芸能人の彼と普通の女子高生。
「じゃあもう駅だから。松田さんはこの傘使って帰ってね」
「.....でも、それじゃあ大川君が電車降りてから家まで傘なくなっちゃうよ」
「あぁ、そうそう。俺折りたたみの傘も持ってたんだよね」
「.....え?」
それってつまり傘2つ持ってたってこと?
じゃあわざわざぴったりくっついて1つの傘に二人で入る必要なかったんじゃ...。
「言ったよね。松田さんにずっと触れたいと思ってたって。傘持ってたのは偶然だったけど、こうでもしなきゃ今はまだ松田さんにこんなに触れていられないから」
「そんな....」
「ずるくてごめん。まぁ、そのおかげでその首輪に気付けたんだけど」
「.....」
「俺は優しくないよ。
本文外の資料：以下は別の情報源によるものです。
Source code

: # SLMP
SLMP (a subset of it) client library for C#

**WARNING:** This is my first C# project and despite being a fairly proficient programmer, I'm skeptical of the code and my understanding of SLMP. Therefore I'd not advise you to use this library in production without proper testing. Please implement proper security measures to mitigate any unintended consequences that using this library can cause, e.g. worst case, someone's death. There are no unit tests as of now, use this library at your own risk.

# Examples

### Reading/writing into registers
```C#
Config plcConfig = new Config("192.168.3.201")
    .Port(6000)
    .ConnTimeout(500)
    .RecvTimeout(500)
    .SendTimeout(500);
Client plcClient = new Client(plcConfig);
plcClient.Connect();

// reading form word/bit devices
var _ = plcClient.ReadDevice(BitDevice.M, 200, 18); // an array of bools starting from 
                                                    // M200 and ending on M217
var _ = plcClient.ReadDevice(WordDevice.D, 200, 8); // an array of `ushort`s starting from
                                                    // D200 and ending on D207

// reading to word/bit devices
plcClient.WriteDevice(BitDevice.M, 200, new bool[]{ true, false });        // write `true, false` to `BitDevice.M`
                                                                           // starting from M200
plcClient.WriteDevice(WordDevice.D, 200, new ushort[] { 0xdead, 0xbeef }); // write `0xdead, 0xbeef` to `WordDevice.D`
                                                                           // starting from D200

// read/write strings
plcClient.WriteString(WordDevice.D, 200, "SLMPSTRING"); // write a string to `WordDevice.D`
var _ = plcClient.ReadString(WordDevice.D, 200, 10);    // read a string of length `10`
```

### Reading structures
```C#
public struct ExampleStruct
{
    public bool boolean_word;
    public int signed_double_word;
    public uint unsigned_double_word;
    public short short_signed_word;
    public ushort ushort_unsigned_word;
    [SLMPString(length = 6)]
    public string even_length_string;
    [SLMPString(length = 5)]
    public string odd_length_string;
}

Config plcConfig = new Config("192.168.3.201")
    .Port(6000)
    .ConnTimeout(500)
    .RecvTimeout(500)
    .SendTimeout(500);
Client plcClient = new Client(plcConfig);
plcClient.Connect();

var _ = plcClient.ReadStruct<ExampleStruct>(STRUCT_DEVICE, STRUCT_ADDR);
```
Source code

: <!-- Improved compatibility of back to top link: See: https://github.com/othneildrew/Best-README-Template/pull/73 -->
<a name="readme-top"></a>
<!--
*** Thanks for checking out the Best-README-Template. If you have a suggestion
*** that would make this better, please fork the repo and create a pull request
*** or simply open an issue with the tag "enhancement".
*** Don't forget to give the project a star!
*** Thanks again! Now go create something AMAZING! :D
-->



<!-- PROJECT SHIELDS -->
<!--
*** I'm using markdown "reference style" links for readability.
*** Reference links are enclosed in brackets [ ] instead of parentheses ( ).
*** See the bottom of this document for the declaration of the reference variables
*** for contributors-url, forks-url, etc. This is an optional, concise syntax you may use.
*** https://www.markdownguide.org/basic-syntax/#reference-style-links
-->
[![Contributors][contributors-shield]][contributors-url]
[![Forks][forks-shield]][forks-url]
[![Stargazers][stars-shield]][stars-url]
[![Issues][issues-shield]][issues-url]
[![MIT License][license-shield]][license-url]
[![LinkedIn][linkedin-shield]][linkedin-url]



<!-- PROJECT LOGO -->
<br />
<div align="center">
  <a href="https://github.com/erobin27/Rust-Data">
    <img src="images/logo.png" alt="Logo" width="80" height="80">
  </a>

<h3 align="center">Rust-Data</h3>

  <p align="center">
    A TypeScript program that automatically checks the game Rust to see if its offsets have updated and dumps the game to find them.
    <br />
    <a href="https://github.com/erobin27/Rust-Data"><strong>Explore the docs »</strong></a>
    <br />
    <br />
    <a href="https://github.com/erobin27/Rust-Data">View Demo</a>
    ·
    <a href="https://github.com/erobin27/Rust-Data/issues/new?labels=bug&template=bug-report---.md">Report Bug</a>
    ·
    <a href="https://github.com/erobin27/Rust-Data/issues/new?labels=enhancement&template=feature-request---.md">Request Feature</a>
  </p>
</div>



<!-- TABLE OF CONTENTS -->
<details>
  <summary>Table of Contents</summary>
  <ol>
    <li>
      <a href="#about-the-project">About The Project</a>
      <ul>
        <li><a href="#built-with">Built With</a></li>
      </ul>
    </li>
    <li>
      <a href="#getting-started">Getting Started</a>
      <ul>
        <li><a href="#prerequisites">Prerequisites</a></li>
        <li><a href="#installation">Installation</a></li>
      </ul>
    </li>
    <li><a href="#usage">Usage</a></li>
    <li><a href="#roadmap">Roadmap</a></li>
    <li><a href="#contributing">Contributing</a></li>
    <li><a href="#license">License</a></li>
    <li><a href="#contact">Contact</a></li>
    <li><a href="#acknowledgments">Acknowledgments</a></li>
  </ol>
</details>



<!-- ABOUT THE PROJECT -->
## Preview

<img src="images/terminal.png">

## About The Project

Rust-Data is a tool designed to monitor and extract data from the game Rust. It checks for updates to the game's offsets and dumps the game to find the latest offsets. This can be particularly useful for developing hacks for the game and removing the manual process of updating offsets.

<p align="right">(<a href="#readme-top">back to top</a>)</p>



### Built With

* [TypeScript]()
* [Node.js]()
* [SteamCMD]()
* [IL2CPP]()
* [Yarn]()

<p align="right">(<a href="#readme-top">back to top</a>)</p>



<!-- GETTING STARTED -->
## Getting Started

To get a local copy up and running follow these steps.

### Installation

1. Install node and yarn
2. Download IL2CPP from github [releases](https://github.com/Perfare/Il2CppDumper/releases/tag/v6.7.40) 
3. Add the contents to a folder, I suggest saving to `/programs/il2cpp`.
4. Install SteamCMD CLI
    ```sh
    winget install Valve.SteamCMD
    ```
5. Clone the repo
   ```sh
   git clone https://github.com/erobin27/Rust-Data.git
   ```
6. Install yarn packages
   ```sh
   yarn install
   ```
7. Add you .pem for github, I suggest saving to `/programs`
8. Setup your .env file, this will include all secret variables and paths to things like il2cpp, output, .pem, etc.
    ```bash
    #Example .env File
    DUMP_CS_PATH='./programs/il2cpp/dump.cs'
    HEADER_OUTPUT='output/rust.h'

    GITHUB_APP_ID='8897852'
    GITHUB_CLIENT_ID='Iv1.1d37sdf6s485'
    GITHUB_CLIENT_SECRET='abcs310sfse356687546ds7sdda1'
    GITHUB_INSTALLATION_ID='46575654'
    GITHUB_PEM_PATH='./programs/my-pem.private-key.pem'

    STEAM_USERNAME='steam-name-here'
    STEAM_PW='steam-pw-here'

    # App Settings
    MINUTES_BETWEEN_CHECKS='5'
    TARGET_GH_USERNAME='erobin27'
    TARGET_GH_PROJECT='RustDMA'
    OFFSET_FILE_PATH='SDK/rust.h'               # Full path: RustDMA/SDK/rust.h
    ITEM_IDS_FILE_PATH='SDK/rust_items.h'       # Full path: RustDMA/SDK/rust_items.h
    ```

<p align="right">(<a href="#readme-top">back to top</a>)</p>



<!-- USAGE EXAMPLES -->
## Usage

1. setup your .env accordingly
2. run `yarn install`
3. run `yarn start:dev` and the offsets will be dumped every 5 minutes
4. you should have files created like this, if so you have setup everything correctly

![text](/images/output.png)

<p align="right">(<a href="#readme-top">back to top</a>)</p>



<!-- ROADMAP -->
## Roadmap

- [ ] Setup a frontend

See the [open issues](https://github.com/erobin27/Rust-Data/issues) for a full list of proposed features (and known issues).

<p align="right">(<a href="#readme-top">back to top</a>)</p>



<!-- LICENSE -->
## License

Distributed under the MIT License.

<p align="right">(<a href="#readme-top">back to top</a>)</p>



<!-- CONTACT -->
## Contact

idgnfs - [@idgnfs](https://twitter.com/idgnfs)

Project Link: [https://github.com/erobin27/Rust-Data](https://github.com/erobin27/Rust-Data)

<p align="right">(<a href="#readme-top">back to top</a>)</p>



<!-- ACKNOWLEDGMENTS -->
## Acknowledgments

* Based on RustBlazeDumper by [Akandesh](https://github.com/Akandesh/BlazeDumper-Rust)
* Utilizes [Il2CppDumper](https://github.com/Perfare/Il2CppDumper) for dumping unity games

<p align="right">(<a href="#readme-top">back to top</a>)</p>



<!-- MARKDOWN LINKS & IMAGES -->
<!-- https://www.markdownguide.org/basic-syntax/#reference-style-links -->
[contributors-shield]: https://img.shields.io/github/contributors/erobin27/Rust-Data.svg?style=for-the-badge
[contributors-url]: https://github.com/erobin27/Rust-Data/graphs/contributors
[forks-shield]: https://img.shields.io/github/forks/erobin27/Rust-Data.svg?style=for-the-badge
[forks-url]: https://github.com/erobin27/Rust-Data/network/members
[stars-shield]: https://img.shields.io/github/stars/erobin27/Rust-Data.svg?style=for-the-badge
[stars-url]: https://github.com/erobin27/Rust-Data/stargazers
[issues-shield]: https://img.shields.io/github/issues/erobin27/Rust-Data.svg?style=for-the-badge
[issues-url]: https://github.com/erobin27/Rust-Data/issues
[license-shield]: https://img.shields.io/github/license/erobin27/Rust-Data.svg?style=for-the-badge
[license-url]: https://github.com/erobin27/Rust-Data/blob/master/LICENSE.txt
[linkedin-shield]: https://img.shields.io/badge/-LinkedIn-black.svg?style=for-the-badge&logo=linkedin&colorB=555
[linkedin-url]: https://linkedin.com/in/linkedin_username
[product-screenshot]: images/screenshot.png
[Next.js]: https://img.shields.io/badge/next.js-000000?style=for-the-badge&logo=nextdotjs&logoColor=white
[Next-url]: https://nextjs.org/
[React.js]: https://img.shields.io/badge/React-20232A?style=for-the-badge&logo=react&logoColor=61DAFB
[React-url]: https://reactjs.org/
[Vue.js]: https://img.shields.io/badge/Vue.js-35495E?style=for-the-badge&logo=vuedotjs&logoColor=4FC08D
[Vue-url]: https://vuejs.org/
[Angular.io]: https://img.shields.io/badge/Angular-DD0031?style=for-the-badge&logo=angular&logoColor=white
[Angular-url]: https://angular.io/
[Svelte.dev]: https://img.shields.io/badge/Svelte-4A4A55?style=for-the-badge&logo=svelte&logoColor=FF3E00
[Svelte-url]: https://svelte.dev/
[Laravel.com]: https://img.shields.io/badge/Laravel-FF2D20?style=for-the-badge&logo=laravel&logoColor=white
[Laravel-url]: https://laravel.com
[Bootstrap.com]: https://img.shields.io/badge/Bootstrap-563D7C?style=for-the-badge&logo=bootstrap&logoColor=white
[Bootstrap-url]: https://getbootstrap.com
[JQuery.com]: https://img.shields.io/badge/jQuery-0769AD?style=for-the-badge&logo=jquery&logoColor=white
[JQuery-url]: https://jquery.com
少しでも松田さんによく見られたくて必死だよ。ずるくて、小さい普通の高校生」
「.......」
「じゃ、俺行くから。松田さんも濡れないように気を付けて」
「大川君、ごめんね...」
「何を謝ってるの?本当は意地悪した俺が謝らなきゃいけないのに。でも、まだここからだから。首輪男との勝負は。じゃあ、ばいばい」
「....ばいばい」
大川君はそのまま改札の方へと行ってしまった。